Pips vs. R-Multiple: Which Should You Track?

Most forex resources focus on pips, but this creates a distorted view of performance. A 50-pip win on a 100-pip stop (0.5R) is worse than a 20-pip win on a 10-pip stop (2R). R-multiples normalise performance regardless of pair, lot size, or volatility regime.

Rule: Track pips for trade-specific review. Track R-multiples for strategy-level performance analysis.

Session Analysis: Your Hidden Edge

Forex pairs have very different characteristics across sessions:

  • EUR/USD, GBP/USD, USD/CHF — Most liquid during London open (07:00–10:00 GMT). Spreads tighten, volatility expands, setups play out cleanly.
  • USD/JPY, AUD/USD — Tokyo session (00:00–03:00 GMT) adds directional bias.
  • All major pairs — London–NY overlap (13:00–16:00 GMT) is the highest-volume window of the day.

Logging your session for every trade lets you ask: "Do I perform better during London open or the NY–London overlap?" Most traders discover dramatic performance differences — and adjusting to trade only their best session can lift overall results significantly.

The Weekly Review Framework

Without a review process, a journal is just a log. Schedule 45 minutes every Sunday (or your non-trading day) for this framework:

  1. Quantitative review (15 min): Total trades, win rate, average R-multiple, P&L in pips and dollars, spread cost as % of gross P&L.
  2. Trade replay (20 min): Revisit the 3 worst trades and 3 best trades. For losers: was the setup valid? Was the stop logical? For winners: did you manage the trade optimally?
  3. Rule adherence check (10 min): How many trades violated your rules? Calculate your "rule compliance rate" — aim for above 85%.

Common Forex Journal Mistakes

  • Logging in local currency only: Always record pip values separately so sessions and pairs are comparable.
  • Skipping news trades: High-impact news trades belong in the journal with a "news event" tag — they often tell a different story from your regular edge.
  • Not tracking spread: A strategy with a 5-pip average spread cost needs to generate at least 6 pips per trade just to break even. Many "profitable" strategies become marginal once spread is properly accounted for.
  • No rollover/swap tracking: Multi-day positions in forex accrue or pay swap rates. Track these under your cost column or your P&L will be systematically wrong.

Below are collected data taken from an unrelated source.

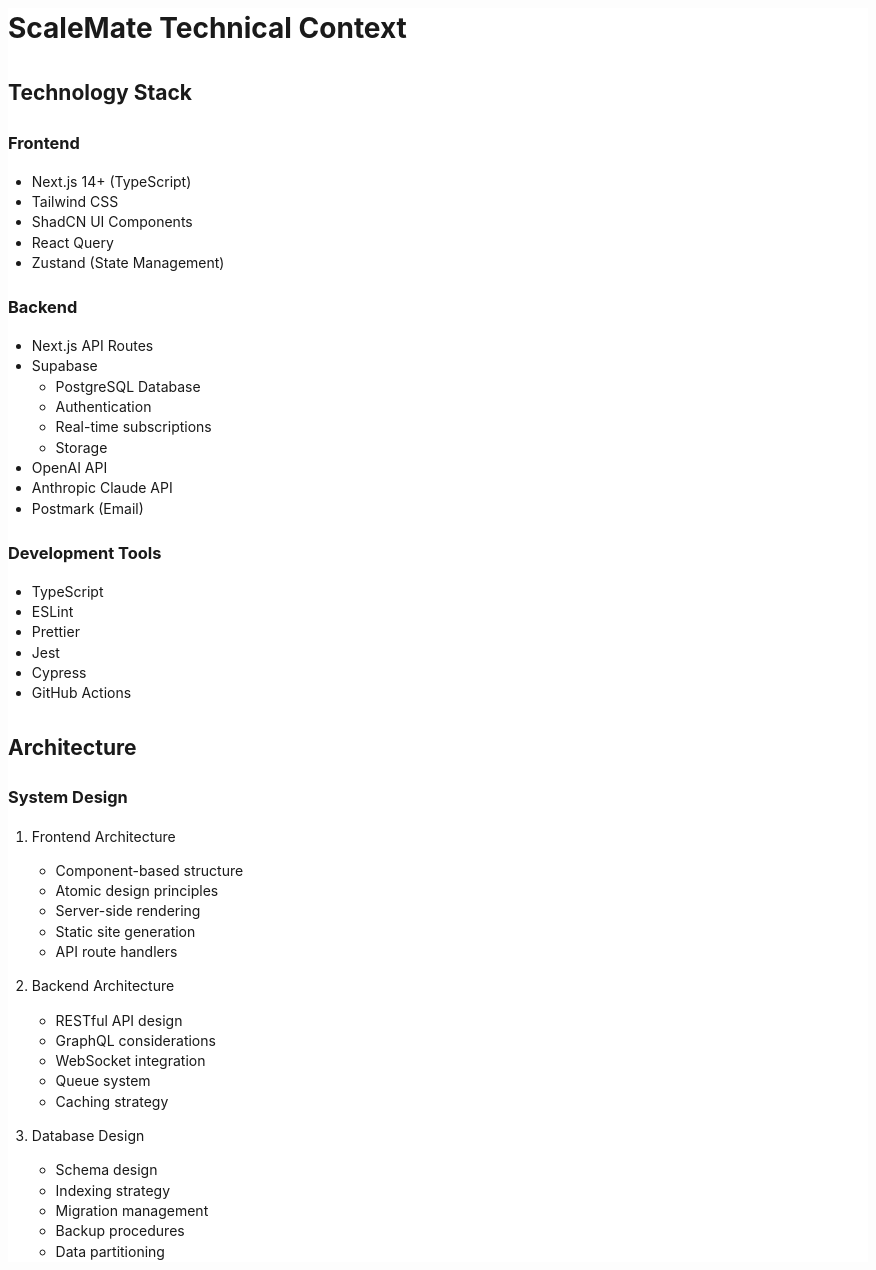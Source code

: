 # ScaleMate Technical Context

## Technology Stack

### Frontend
- Next.js 14+ (TypeScript)
- Tailwind CSS
- ShadCN UI Components
- React Query
- Zustand (State Management)

### Backend
- Next.js API Routes
- Supabase
  - PostgreSQL Database
  - Authentication
  - Real-time subscriptions
  - Storage
- OpenAI API
- Anthropic Claude API
- Postmark (Email)

### Development Tools
- TypeScript
- ESLint
- Prettier
- Jest
- Cypress
- GitHub Actions

## Architecture

### System Design
1. Frontend Architecture
   - Component-based structure
   - Atomic design principles
   - Server-side rendering
   - Static site generation
   - API route handlers

2. Backend Architecture
   - RESTful API design
   - GraphQL considerations
   - WebSocket integration
   - Queue system
   - Caching strategy

3. Database Design
   - Schema design
   - Indexing strategy
   - Migration management
   - Backup procedures
   - Data partitioning
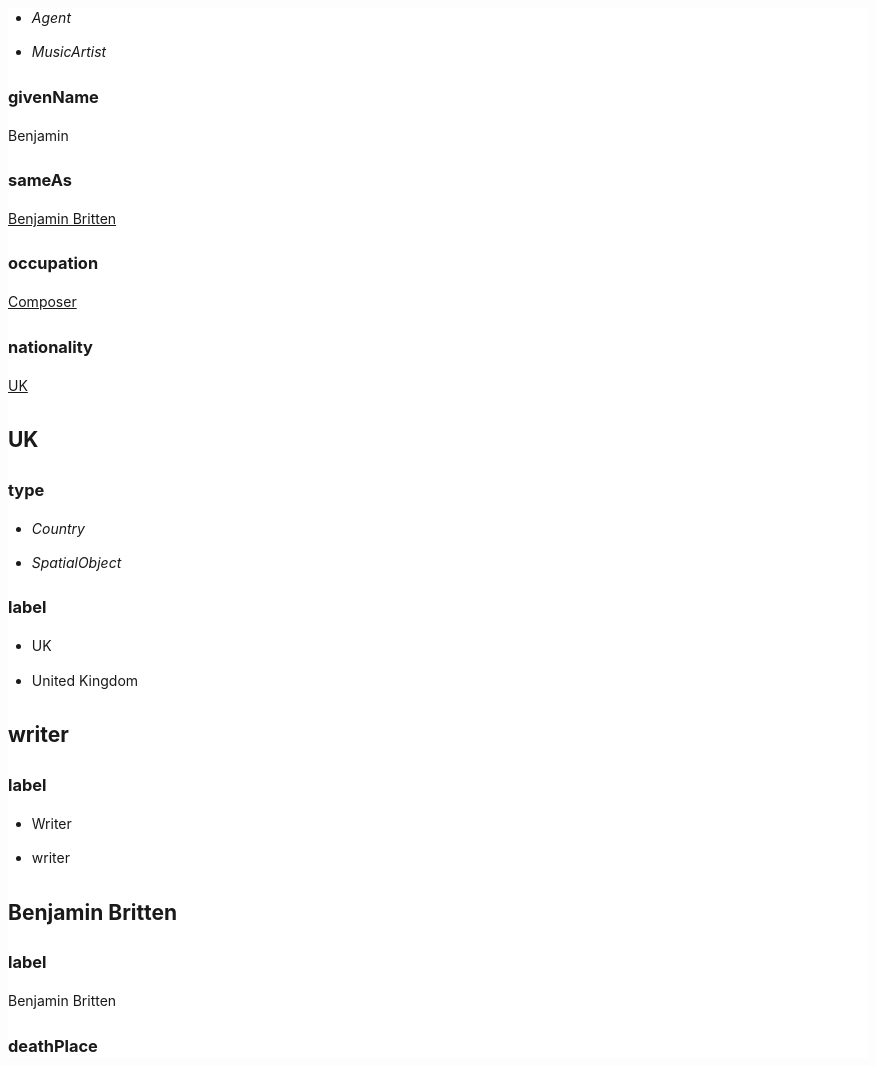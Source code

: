  - *Agent*

 - *MusicArtist*

### givenName


Benjamin

### sameAs


[Benjamin Britten](#Benjamin-Britten)

### occupation


[Composer](#Composer)

### nationality


[UK](#UK)

## UK

### type

 - *Country*

 - *SpatialObject*

### label

 - UK

 - United Kingdom

## writer

### label

 - Writer

 - writer

## Benjamin Britten

### label


Benjamin Britten

### deathPlace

Forex Journal Template (Free)

At minimum, build or use a journal with these columns:

Date | Pair | Direction | Entry | Exit | Lot Size | Pips | R-Multiple | Session | Setup | Rule Adherence | Notes

EdgeLedger supports manual forex trade entry with all the fields above, plus built-in analytics that calculate your session breakdown, setup win rates, and R-multiple distribution automatically — without building your own spreadsheet.

From Journal to Edge

The most important question your journal should answer after 100 trades is: Under which exact conditions do I have a statistical edge? The answer will be specific — not "EUR/USD breakouts" but "EUR/USD breakouts during London open on days with no tier-1 news, with volume above 20-period average." That specificity is only reachable through structured journaling.